# Declarative Programming using Python

A declarative programming approach involves defining structures and describing transformations on those structures in an equational way. Using a declarative approach to implement a solution can have a number of benefits:

* the implementation is likely to be concise;
* it may be easier to quickly explore trade-offs between optimality and performance; and
* it may be easier to to store and later restart partial solutions.

In this article we will present a number of declarative Python solutions to a well-known optimization problem and illustrate how some of the above benefits may be realized. 

## Dependencies

In [1]:
# Presentation dependencies.
%matplotlib inline
%config InlineBackend.figure_format='retina'
import matplotlib as mp
import matplotlib.pyplot as plt
from importlib import reload
from IPython.display import Image
from IPython.display import display_html
from IPython.display import display
from IPython.display import Math
from IPython.display import Latex
from IPython.display import HTML

# Content dependencies (also reproduced inline).
from random import randint
from itertools import permutations
from functools import reduce
from tqdm import tqdm

## Review of Python Features

We first review a number of relevant Python language constructs, data structures, and libraries.
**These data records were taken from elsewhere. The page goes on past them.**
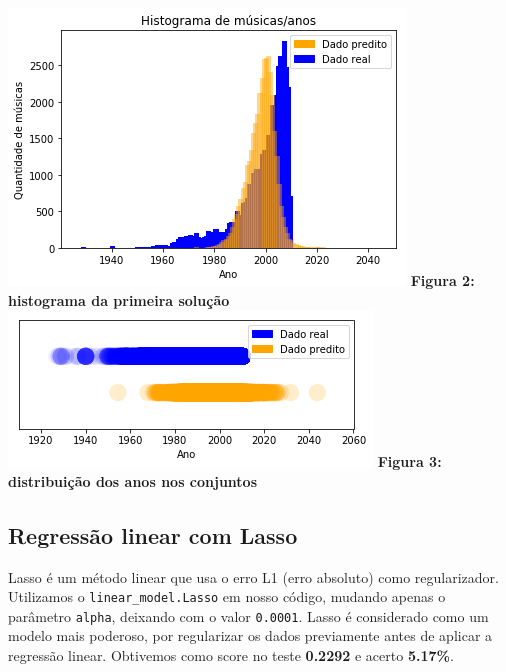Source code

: \documentclass[conference]{IEEEtran}
\begin{document}
\begin{center}
\includegraphics[scale=0.6]{plot1}
\textbf{Figura 2: histograma da primeira solução}
\\
\includegraphics[scale=0.6]{plot2}
\textbf{Figura 3: distribuição dos anos nos conjuntos}

\end{center}


\subsection{Regressão linear com Lasso}
Lasso \cite{b5} é um método linear que usa o erro L1 (erro absoluto) como regularizador. Utilizamos o \texttt{linear\_model.Lasso} em nosso código, mudando apenas o parâmetro \texttt{alpha}, deixando com o valor \texttt{0.0001}. Lasso é considerado como um modelo mais poderoso, por regularizar os dados previamente antes de aplicar a regressão linear. Obtivemos como score no teste \textbf{0.2292} e acerto \textbf{5.17\%}.
\end{document}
Python's comprehension notation makes it possible to define a tuple, set, or list. The `min` operator can be used to find the minimum value, and the `key` parameter can be used to obtain the minimum value with respect to some metric function.

In [2]:
[x for x in [1,2,3]] # A list of integers.

[1, 2, 3]

In [3]:
min(['abc','de','f'], key=len) # The shortest string.

'f'

In [112]:
from random import randint

def pick():
    return randint(0,2)

print(list(iter(pick, 0)))

[2, 1]


In [16]:
def count():
    num = 0
    while True:
        yield num
        num += 1

def tree(x):
    return (x, (tree(x+1) for _ in range(2)))

def search(t0):
    (x, (t1, t2)) = t0
    if x == 3:
        return [x]
    else:
        return search(t1) + search(t2)

print(search(tree(0)))

[1]
[3, 3, 3, 3, 3, 3, 3, 3]


## Shortest Common Superstring

**Definition:** Suppose we are given a collection of $n$ strings (repeats are permitted):

$$S = [s_1, ..., s_n]$$

For two strings $s$ and $r$, let $s \preceq r$ denote that $s$ is a substring of $t$. The *shortest common superstring* of $S$ is the shortest string $t$ such that for all $s_i$ in $S$, $s_i \preceq r$.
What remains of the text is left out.